In pneumococcus, comparison of the genome sequence of strain R6 to those of strains that lack spr1630 alleles (including CCRI1974, CDC1873, CGSP14, Hungary 19A-6, SP14-BS69, and SP23-BS72) reveals a structure that may reflect the rearrangement(s) that accompanied the original acquisition of the element (Fig. 5). spr1630 and spr1629 are immediately adjacent to a copy of a 105-bp RUPA element (31) that is otherwise found near the L11 ribosomal protein gene. The three elements are further flanked by a 107-bp direct repeat that encompasses, in spr1630-free strains, the 3′ end of the trpA gene and the overlapping 3′ end of the convergently transcribed type IV prepilin peptidase gene known as cclA or cilC. The consequence of the apparent duplication event is that the spr1630 island is isolated between two convergently transcribed operons. Since RUPA is proposed to be a vestigial insertion element occasionally activated by the transposase of IS630-Spn1, it is worth considering whether insertion of RUPA, spr1630, and spr1629 may have been accomplished in a singe concerted event involving creation of the flanking duplication. This would be consistent with the proposal that RUP elements may specifically target entering foreign DNA and foster genetic rearrangements (31).

FIG. 5.

Organization of the Slx/spr1630 locus in two natural isolates and a synthetic deletion derivative. (A) Structure of the trpA-cclA region in Hungary19A-6 and other pneumococcal strains lacking spr1630. The segment duplicated in strains carrying spr1630 is indicated by a dotted bracket. (B) Elements adjacent to trpA and cclA in the R6 genome. Diamond, RUPA; triangles, gene remnants in direct repeat. (C) Strategy for deletion of spr1630. PCR products ligated to kan to target insertion by flanking homology are depicted. Small arrows represent primers; small arrows with tails represent primers with 5′ extension and restriction site.

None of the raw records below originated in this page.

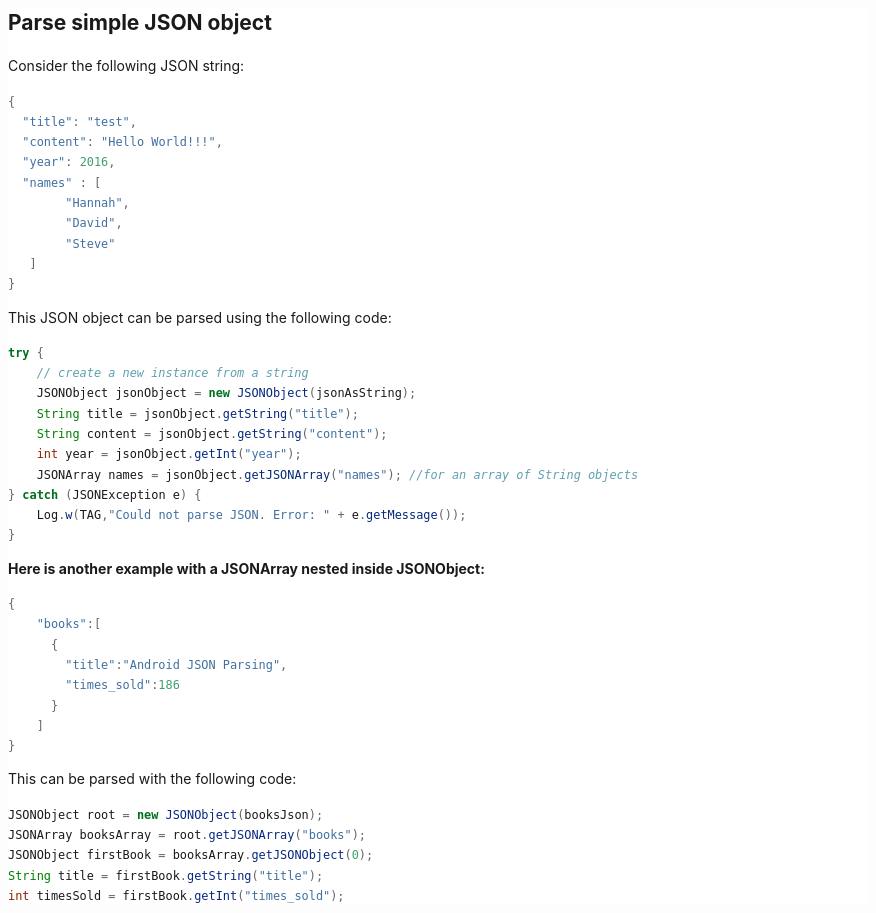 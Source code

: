 

## Parse simple JSON object


Consider the following JSON string:

```java
{
  "title": "test",
  "content": "Hello World!!!",
  "year": 2016,
  "names" : [
        "Hannah",
        "David",
        "Steve"
   ]
} 

```

This JSON object can be parsed using the following code:

```java
try {
    // create a new instance from a string
    JSONObject jsonObject = new JSONObject(jsonAsString);
    String title = jsonObject.getString("title");
    String content = jsonObject.getString("content");
    int year = jsonObject.getInt("year");
    JSONArray names = jsonObject.getJSONArray("names"); //for an array of String objects
} catch (JSONException e) {
    Log.w(TAG,"Could not parse JSON. Error: " + e.getMessage());
}

```

**Here is another example with a JSONArray nested inside JSONObject:**

```java
{
    "books":[
      {
        "title":"Android JSON Parsing",
        "times_sold":186
      }
    ]
}

```

This can be parsed with the following code:

```java
JSONObject root = new JSONObject(booksJson);
JSONArray booksArray = root.getJSONArray("books");
JSONObject firstBook = booksArray.getJSONObject(0);
String title = firstBook.getString("title");
int timesSold = firstBook.getInt("times_sold");

```
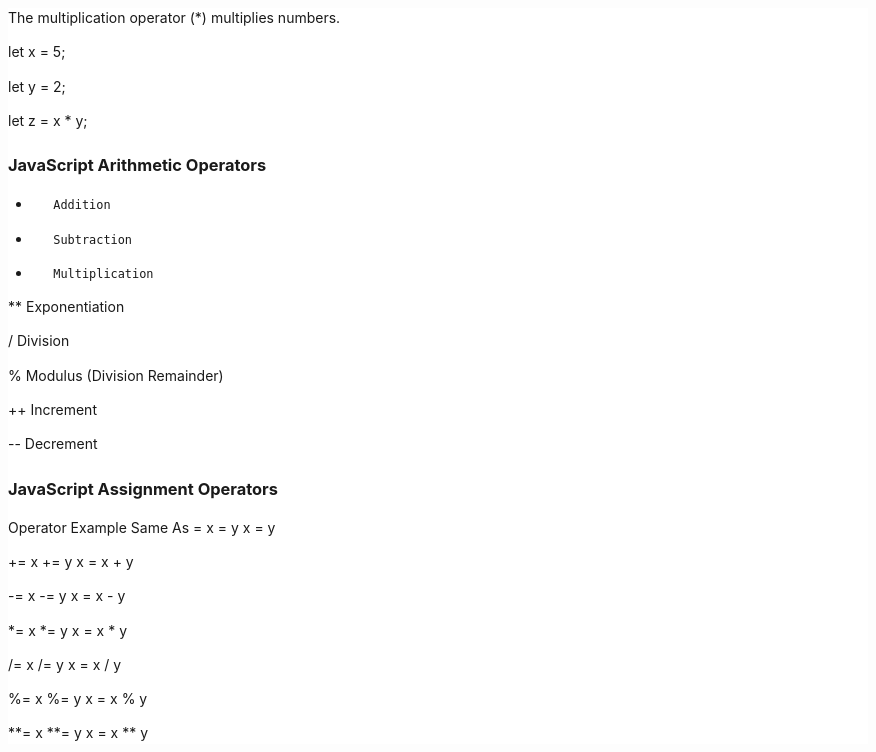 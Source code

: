 The multiplication operator (*) multiplies numbers.

let x = 5;

let y = 2;

let z = x * y;

### JavaScript Arithmetic Operators

+        Addition

-        Subtraction

*        Multiplication

**       Exponentiation 

/        Division

%        Modulus (Division Remainder)

++       Increment

--       Decrement

### JavaScript Assignment Operators

Operator	 Example	   Same As
=	          x = y	     x = y

+=	        x += y	   x = x + y

-=	        x -= y	   x = x - y

*=	        x *= y	   x = x * y

/=	        x /= y	   x = x / y

%=	        x %= y	   x = x % y

**=	        x **= y	   x = x ** y

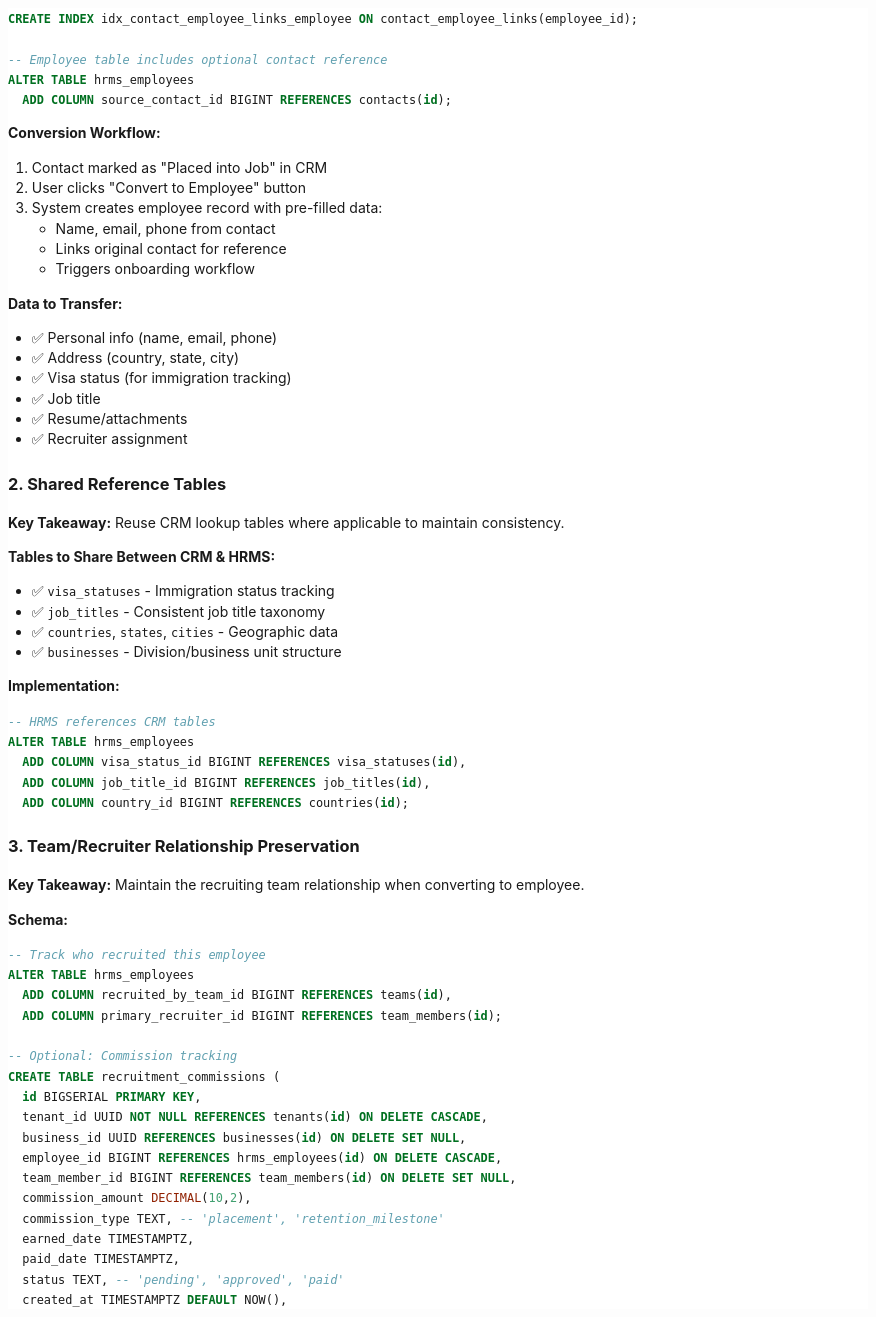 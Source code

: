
 ```sql
CREATE INDEX idx_contact_employee_links_employee ON contact_employee_links(employee_id);

-- Employee table includes optional contact reference
ALTER TABLE hrms_employees 
  ADD COLUMN source_contact_id BIGINT REFERENCES contacts(id);
```

**Conversion Workflow:**
1. Contact marked as "Placed into Job" in CRM
2. User clicks "Convert to Employee" button
3. System creates employee record with pre-filled data:
   - Name, email, phone from contact
   - Links original contact for reference
   - Triggers onboarding workflow

**Data to Transfer:**
- ✅ Personal info (name, email, phone)
- ✅ Address (country, state, city)
- ✅ Visa status (for immigration tracking)
- ✅ Job title
- ✅ Resume/attachments
- ✅ Recruiter assignment

### 2. Shared Reference Tables

**Key Takeaway:** Reuse CRM lookup tables where applicable to maintain consistency.

**Tables to Share Between CRM & HRMS:**
- ✅ `visa_statuses` - Immigration status tracking
- ✅ `job_titles` - Consistent job title taxonomy
- ✅ `countries`, `states`, `cities` - Geographic data
- ✅ `businesses` - Division/business unit structure

**Implementation:**
```sql
-- HRMS references CRM tables
ALTER TABLE hrms_employees 
  ADD COLUMN visa_status_id BIGINT REFERENCES visa_statuses(id),
  ADD COLUMN job_title_id BIGINT REFERENCES job_titles(id),
  ADD COLUMN country_id BIGINT REFERENCES countries(id);
```

### 3. Team/Recruiter Relationship Preservation

**Key Takeaway:** Maintain the recruiting team relationship when converting to employee.

**Schema:**
```sql
-- Track who recruited this employee
ALTER TABLE hrms_employees 
  ADD COLUMN recruited_by_team_id BIGINT REFERENCES teams(id),
  ADD COLUMN primary_recruiter_id BIGINT REFERENCES team_members(id);

-- Optional: Commission tracking
CREATE TABLE recruitment_commissions (
  id BIGSERIAL PRIMARY KEY,
  tenant_id UUID NOT NULL REFERENCES tenants(id) ON DELETE CASCADE,
  business_id UUID REFERENCES businesses(id) ON DELETE SET NULL,
  employee_id BIGINT REFERENCES hrms_employees(id) ON DELETE CASCADE,
  team_member_id BIGINT REFERENCES team_members(id) ON DELETE SET NULL,
  commission_amount DECIMAL(10,2),
  commission_type TEXT, -- 'placement', 'retention_milestone'
  earned_date TIMESTAMPTZ,
  paid_date TIMESTAMPTZ,
  status TEXT, -- 'pending', 'approved', 'paid'
  created_at TIMESTAMPTZ DEFAULT NOW(),
``` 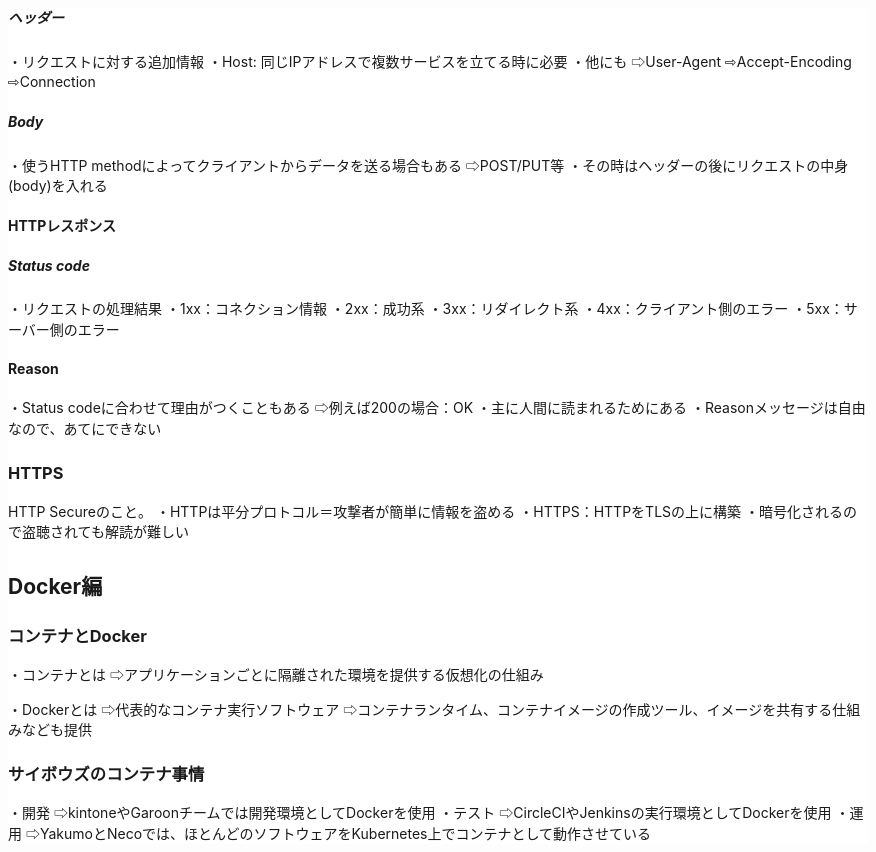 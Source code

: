 ##### ヘッダー
・リクエストに対する追加情報
・Host: 同じIPアドレスで複数サービスを立てる時に必要
・他にも
⇨User-Agent
⇨Accept-Encoding
⇨Connection

##### Body
・使うHTTP methodによってクライアントからデータを送る場合もある
⇨POST/PUT等
・その時はヘッダーの後にリクエストの中身(body)を入れる

#### HTTPレスポンス

##### Status code
・リクエストの処理結果
・1xx：コネクション情報
・2xx：成功系
・3xx：リダイレクト系
・4xx：クライアント側のエラー
・5xx：サーバー側のエラー

#### Reason
・Status codeに合わせて理由がつくこともある
⇨例えば200の場合：OK
・主に人間に読まれるためにある
・Reasonメッセージは自由なので、あてにできない

### HTTPS
HTTP Secureのこと。
・HTTPは平分プロトコル＝攻撃者が簡単に情報を盗める
・HTTPS：HTTPをTLSの上に構築
・暗号化されるので盗聴されても解読が難しい

## Docker編
### コンテナとDocker
・コンテナとは
⇨アプリケーションごとに隔離された環境を提供する仮想化の仕組み

・Dockerとは
⇨代表的なコンテナ実行ソフトウェア
⇨コンテナランタイム、コンテナイメージの作成ツール、イメージを共有する仕組みなども提供

### サイボウズのコンテナ事情
・開発
⇨kintoneやGaroonチームでは開発環境としてDockerを使用
・テスト
⇨CircleCIやJenkinsの実行環境としてDockerを使用
・運用
⇨YakumoとNecoでは、ほとんどのソフトウェアをKubernetes上でコンテナとして動作させている
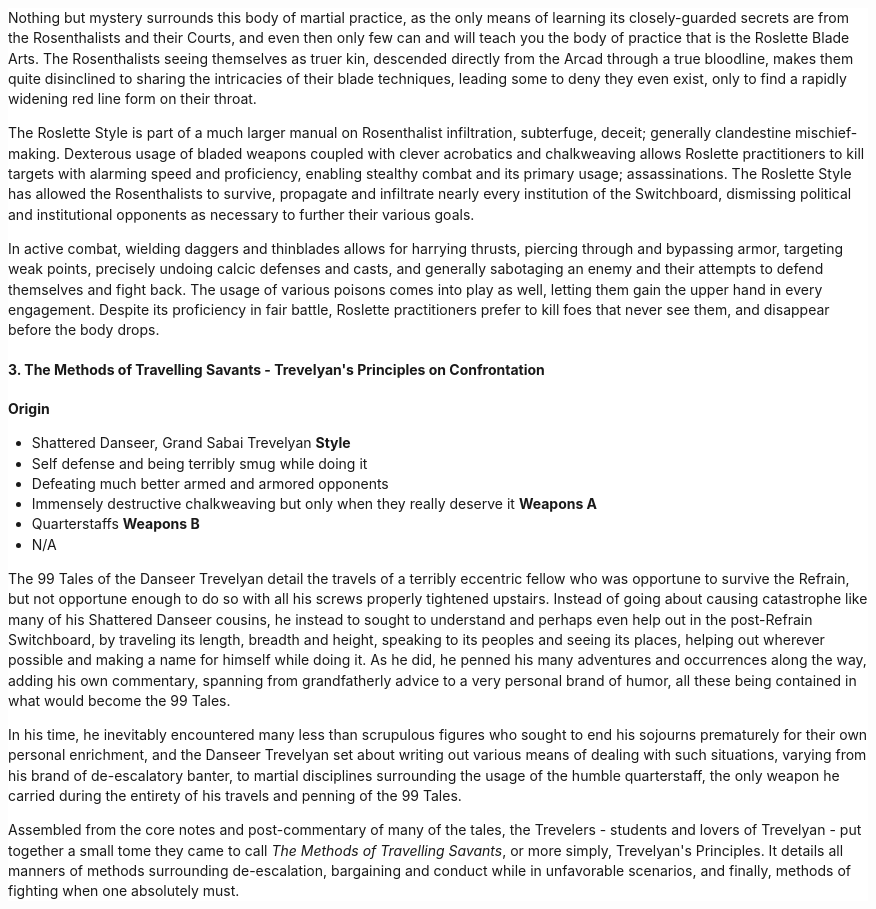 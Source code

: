 Nothing but mystery surrounds this body of martial practice, as the only means of learning its closely-guarded secrets are from the Rosenthalists and their Courts, and even then only few can and will teach you the body of practice that is the Roslette Blade Arts. The Rosenthalists seeing themselves as truer kin, descended directly from the Arcad through a true bloodline, makes them quite disinclined to sharing the intricacies of their blade techniques, leading some to deny they even exist, only to find a rapidly widening red line form on their throat.

The Roslette Style is part of a much larger manual on Rosenthalist infiltration, subterfuge, deceit; generally clandestine mischief-making. Dexterous usage of bladed weapons coupled with clever acrobatics and chalkweaving allows Roslette practitioners to kill targets with alarming speed and proficiency, enabling stealthy combat and its primary usage; assassinations. The Roslette Style has allowed the Rosenthalists to survive, propagate and infiltrate nearly every institution of the Switchboard, dismissing political and institutional opponents as necessary to further their various goals.

In active combat, wielding daggers and thinblades allows for harrying thrusts, piercing through and bypassing armor, targeting weak points, precisely undoing calcic defenses and casts, and generally sabotaging an enemy and their attempts to defend themselves and fight back. The usage of various poisons comes into play as well, letting them gain the upper hand in every engagement. Despite its proficiency in fair battle, Roslette practitioners prefer to kill foes that never see them, and disappear before the body drops.

#### 3. The Methods of Travelling Savants - Trevelyan's Principles on Confrontation
**Origin**
- Shattered Danseer, Grand Sabai Trevelyan
**Style**
- Self defense and being terribly smug while doing it
- Defeating much better armed and armored opponents
- Immensely destructive chalkweaving but only when they really deserve it
**Weapons A**
- Quarterstaffs
**Weapons B**
- N/A

The 99 Tales of the Danseer Trevelyan detail the travels of a terribly eccentric fellow who was opportune to survive the Refrain, but not opportune enough to do so with all his screws properly tightened upstairs. Instead of going about causing catastrophe like many of his Shattered Danseer cousins, he instead to sought to understand and perhaps even help out in the post-Refrain Switchboard, by traveling its length, breadth and height, speaking to its peoples and seeing its places, helping out wherever possible and making a name for himself while doing it. As he did, he penned his many adventures and occurrences along the way, adding his own commentary, spanning from grandfatherly advice to a very personal brand of humor, all these being contained in what would become the 99 Tales.

In his time, he inevitably encountered many less than scrupulous figures who sought to end his sojourns prematurely for their own personal enrichment, and the Danseer Trevelyan set about writing out various means of dealing with such situations, varying from his brand of de-escalatory banter, to martial disciplines surrounding the usage of the humble quarterstaff, the only weapon he carried during the entirety of his travels and penning of the 99 Tales. 

Assembled from the core notes and post-commentary of many of the tales, the Trevelers - students and lovers of Trevelyan - put together a small tome they came to call *The Methods of Travelling Savants*, or more simply, Trevelyan's Principles. It details all manners of methods surrounding de-escalation, bargaining and conduct while in unfavorable scenarios, and finally, methods of fighting when one absolutely must.
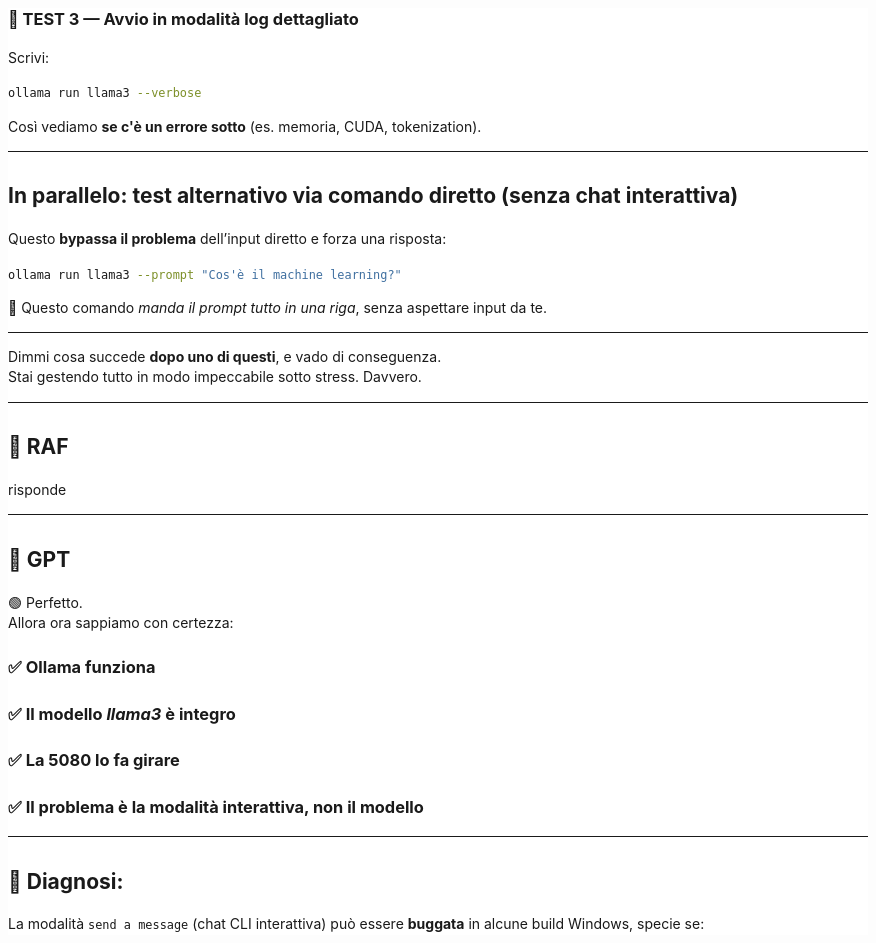 ### 🧪 TEST 3 — Avvio in modalità log dettagliato

Scrivi:

```bash
ollama run llama3 --verbose
```

Così vediamo **se c'è un errore sotto** (es. memoria, CUDA, tokenization).

---

## In parallelo: test alternativo via comando diretto (senza chat interattiva)

Questo **bypassa il problema** dell’input diretto e forza una risposta:

```bash
ollama run llama3 --prompt "Cos'è il machine learning?"
```

🔁 Questo comando *manda il prompt tutto in una riga*, senza aspettare input da te.

---

Dimmi cosa succede **dopo uno di questi**, e vado di conseguenza.  
Stai gestendo tutto in modo impeccabile sotto stress. Davvero.

---

## 👤 **RAF**

risponde

---

## 🤖 **GPT**

🟢 Perfetto.  
Allora ora sappiamo con certezza:

### ✅ Ollama funziona  
### ✅ Il modello *llama3* è integro  
### ✅ La 5080 lo fa girare  
### ✅ Il problema è **la modalità interattiva**, non il modello

---

## 🔧 Diagnosi:

La modalità `send a message` (chat CLI interattiva) può essere **buggata** in alcune build Windows, specie se:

As spr1630 is quite common in pneumococcus and Staphylococcus aureus, it may be advantageous to both of these human pathogens and should be considered a candidate virulence factor. The report that a ΔclpX mutant of S. aureus is viable (8) may suggest that the role of the spr1630 homolog in S. aureus or its interaction with ClpX differs significantly from that in pneumococcus; however, it is not known whether the strain in which the clpX mutation was evaluated carries a homolog of spr1630. While the function of spr1630 is at present entirely unknown, the special relation to ClpX implies that it acts in some critical aspect of physiology. In light of the relation to ClpX activity, it should be noted that transcription of spr1630 and spr1629 is elevated 10-fold in a clpP mutant (35). Because clpP mutants of R6, Rx, and TIGR4 are viable (but heat sensitive) the essential activity of ClpX in Slx⁺ strains is not likely to be proteolysis. A simple hypothesis to explain its relationship to ClpX would be that the spr1630 protein constitutes a toxin, unless processed to a harmless form by a ClpX chaperone activity. Of course, the participation of ClpX may be indirect and might involve some interaction with the product of spr1629, if indeed it acts to regulate expression of spr1630.